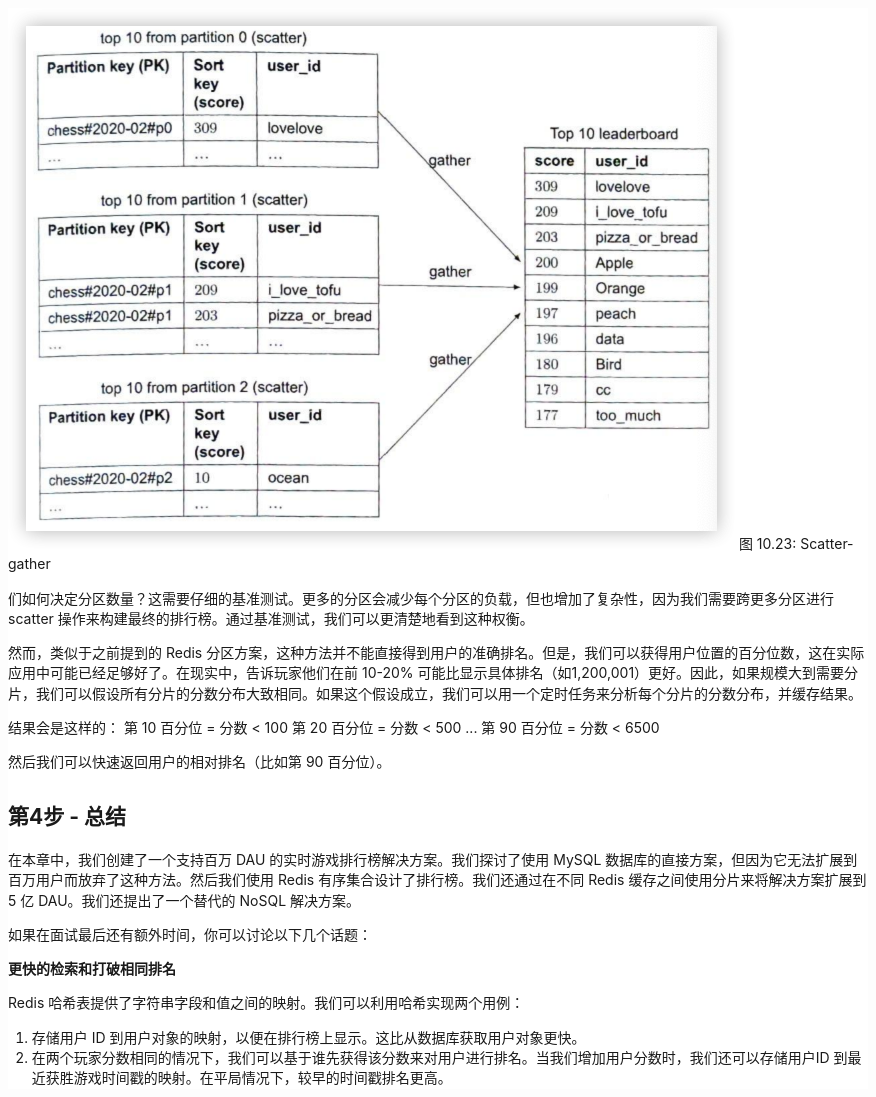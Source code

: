 ![Figure10.24.png](../images/v2/chapter10/Figure10.24.png)
图 10.23: Scatter-gather

们如何决定分区数量？这需要仔细的基准测试。更多的分区会减少每个分区的负载，但也增加了复杂性，因为我们需要跨更多分区进行 scatter 操作来构建最终的排行榜。通过基准测试，我们可以更清楚地看到这种权衡。

然而，类似于之前提到的 Redis 分区方案，这种方法并不能直接得到用户的准确排名。但是，我们可以获得用户位置的百分位数，这在实际应用中可能已经足够好了。在现实中，告诉玩家他们在前 10-20% 可能比显示具体排名（如1,200,001）更好。因此，如果规模大到需要分片，我们可以假设所有分片的分数分布大致相同。如果这个假设成立，我们可以用一个定时任务来分析每个分片的分数分布，并缓存结果。

结果会是这样的：
第 10 百分位 = 分数 < 100
第 20 百分位 = 分数 < 500
...
第 90 百分位 = 分数 < 6500

然后我们可以快速返回用户的相对排名（比如第 90 百分位）。

## 第4步 - 总结

在本章中，我们创建了一个支持百万 DAU 的实时游戏排行榜解决方案。我们探讨了使用 MySQL 数据库的直接方案，但因为它无法扩展到百万用户而放弃了这种方法。然后我们使用 Redis 有序集合设计了排行榜。我们还通过在不同 Redis 缓存之间使用分片来将解决方案扩展到 5 亿 DAU。我们还提出了一个替代的 NoSQL 解决方案。

如果在面试最后还有额外时间，你可以讨论以下几个话题：

**更快的检索和打破相同排名**

Redis 哈希表提供了字符串字段和值之间的映射。我们可以利用哈希实现两个用例：
1. 存储用户 ID 到用户对象的映射，以便在排行榜上显示。这比从数据库获取用户对象更快。
2. 在两个玩家分数相同的情况下，我们可以基于谁先获得该分数来对用户进行排名。当我们增加用户分数时，我们还可以存储用户ID 到最近获胜游戏时间戳的映射。在平局情况下，较早的时间戳排名更高。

.....

- **Instructions for the task**: Please copy the line holding "第 90 百分位 = 分数 < 6500" and all lines after it to the end of the records, exactly, and nothing else.

- **Finished exercise**:
第 90 百分位 = 分数 < 6500

然后我们可以快速返回用户的相对排名（比如第 90 百分位）。

## 第4步 - 总结

在本章中，我们创建了一个支持百万 DAU 的实时游戏排行榜解决方案。我们探讨了使用 MySQL 数据库的直接方案，但因为它无法扩展到百万用户而放弃了这种方法。然后我们使用 Redis 有序集合设计了排行榜。我们还通过在不同 Redis 缓存之间使用分片来将解决方案扩展到 5 亿 DAU。我们还提出了一个替代的 NoSQL 解决方案。

如果在面试最后还有额外时间，你可以讨论以下几个话题：

**更快的检索和打破相同排名**

Redis 哈希表提供了字符串字段和值之间的映射。我们可以利用哈希实现两个用例：
1. 存储用户 ID 到用户对象的映射，以便在排行榜上显示。这比从数据库获取用户对象更快。
2. 在两个玩家分数相同的情况下，我们可以基于谁先获得该分数来对用户进行排名。当我们增加用户分数时，我们还可以存储用户ID 到最近获胜游戏时间戳的映射。在平局情况下，较早的时间戳排名更高。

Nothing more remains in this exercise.